Douwe de Graaf

Personal information
- Born: 23 May 2000 (age 26)

Sport
- Sport: Rowing
- Club: Leander Club

Medal record
Men's rowing
Representing Great Britain
World Championships
| Gold medal – first place | 2025 Shanghai | Coxless four |
| Bronze medal – third place | 2026 Amsterdam | Coxless four |

= Douwe de Graaf =

British rower (born 2000)

Douwe de Graaf (born 23 May 2000) is a British rower. He was a gold medalist at the 2025 World Rowing Championships in the coxless four.

==Biography==
He started rowing in 2013 at St Paul's School, London, where his older brother was a member of the men’s eight. He attended Harvard University in the United States, and later studied for an MPhil in Finance and Economics at St Edmund's College, Cambridge.

He was a medalist at the World Junior Rowing Championships and was a gold medalist in the men’s pair, alongside Calvin Tarczy, at the 2021 World Rowing U23 Championships in the Czech Republic.

In 2024, he was a member of the Leander Club crew which set a new course record at the Head of the River Race on the River Thames.
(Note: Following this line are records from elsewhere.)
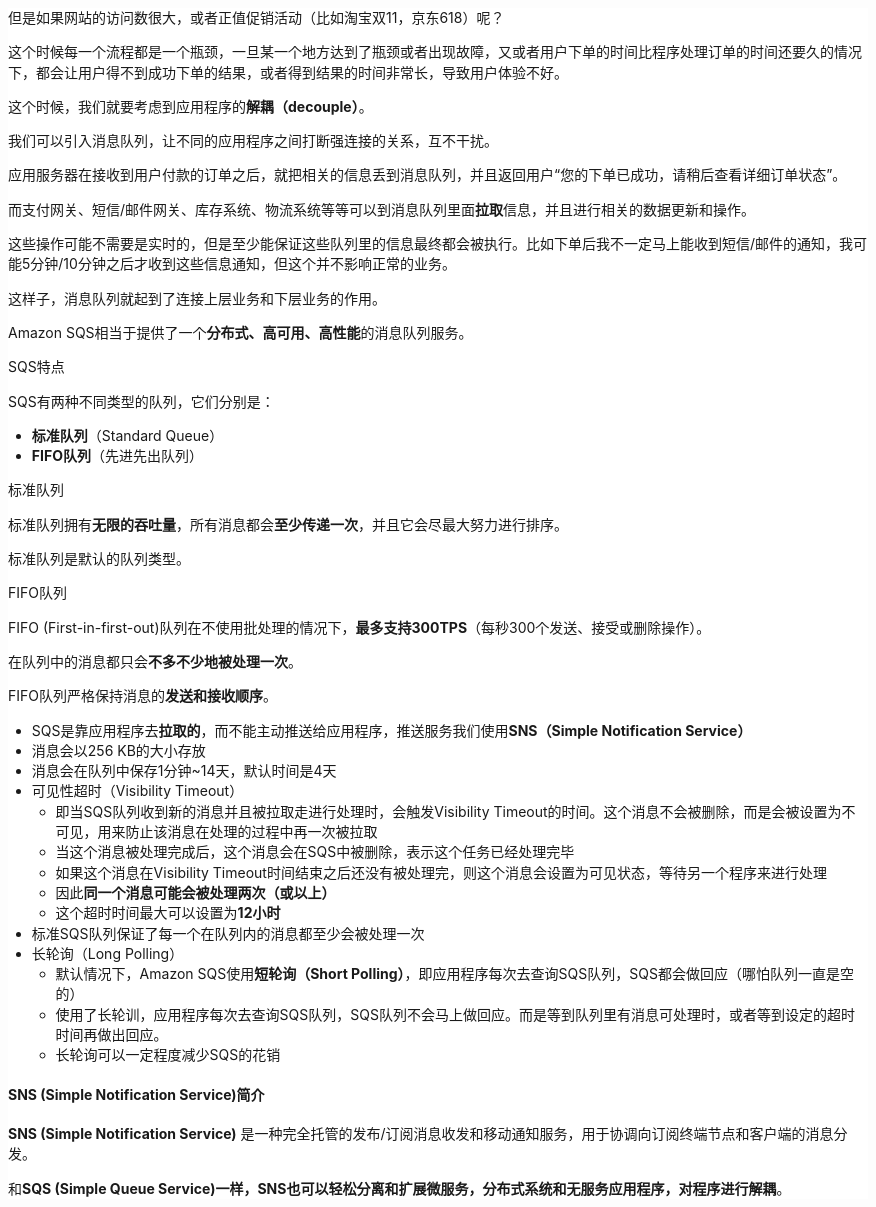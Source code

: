 但是如果网站的访问数很大，或者正值促销活动（比如淘宝双11，京东618）呢？

这个时候每一个流程都是一个瓶颈，一旦某一个地方达到了瓶颈或者出现故障，又或者用户下单的时间比程序处理订单的时间还要久的情况下，都会让用户得不到成功下单的结果，或者得到结果的时间非常长，导致用户体验不好。

这个时候，我们就要考虑到应用程序的**解耦（decouple）**。

我们可以引入消息队列，让不同的应用程序之间打断强连接的关系，互不干扰。

应用服务器在接收到用户付款的订单之后，就把相关的信息丢到消息队列，并且返回用户“您的下单已成功，请稍后查看详细订单状态”。

而支付网关、短信/邮件网关、库存系统、物流系统等等可以到消息队列里面**拉取**信息，并且进行相关的数据更新和操作。

这些操作可能不需要是实时的，但是至少能保证这些队列里的信息最终都会被执行。比如下单后我不一定马上能收到短信/邮件的通知，我可能5分钟/10分钟之后才收到这些信息通知，但这个并不影响正常的业务。

这样子，消息队列就起到了连接上层业务和下层业务的作用。

Amazon SQS相当于提供了一个**分布式、高可用、高性能**的消息队列服务。

SQS特点

SQS有两种不同类型的队列，它们分别是：

- **标准队列**（Standard Queue）
- **FIFO队列**（先进先出队列）

标准队列

标准队列拥有**无限的吞吐量**，所有消息都会**至少传递一次**，并且它会尽最大努力进行排序。

标准队列是默认的队列类型。

FIFO队列

FIFO (First-in-first-out)队列在不使用批处理的情况下，**最多支持300TPS**（每秒300个发送、接受或删除操作）。

在队列中的消息都只会**不多不少地被处理一次**。

FIFO队列严格保持消息的**发送和接收顺序**。

- SQS是靠应用程序去**拉取的**，而不能主动推送给应用程序，推送服务我们使用**SNS（Simple Notification Service）**
- 消息会以256 KB的大小存放
- 消息会在队列中保存1分钟~14天，默认时间是4天
- 可见性超时（Visibility Timeout）
  - 即当SQS队列收到新的消息并且被拉取走进行处理时，会触发Visibility Timeout的时间。这个消息不会被删除，而是会被设置为不可见，用来防止该消息在处理的过程中再一次被拉取
  - 当这个消息被处理完成后，这个消息会在SQS中被删除，表示这个任务已经处理完毕
  - 如果这个消息在Visibility Timeout时间结束之后还没有被处理完，则这个消息会设置为可见状态，等待另一个程序来进行处理
  - 因此**同一个消息可能会被处理两次（或以上）**
  - 这个超时时间最大可以设置为**12小时**
- 标准SQS队列保证了每一个在队列内的消息都至少会被处理一次
- 长轮询（Long Polling）
  - 默认情况下，Amazon SQS使用**短轮询（Short Polling）**，即应用程序每次去查询SQS队列，SQS都会做回应（哪怕队列一直是空的）
  - 使用了长轮训，应用程序每次去查询SQS队列，SQS队列不会马上做回应。而是等到队列里有消息可处理时，或者等到设定的超时时间再做出回应。
  - 长轮询可以一定程度减少SQS的花销

#### SNS (Simple Notification Service)简介

**SNS (Simple Notification Service)** 是一种完全托管的发布/订阅消息收发和移动通知服务，用于协调向订阅终端节点和客户端的消息分发。

和**SQS (Simple Queue Service)**一样，SNS也可以轻松分离和扩展微服务，分布式系统和无服务应用程序，对程序进行**解耦**。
He won the Men’s pairs at the GB Trails alongside George Bourne in February 2025. Representing St Edmund's College Boat Club, he was a member of the winning Cambridge boat at the 2025 Varsity Boat Race. He was a gold medalist at the 2025 World Rowing Championships in the coxless four in Shanghai, in September 2025, alongside Bourne, Dan Graham and James Robson.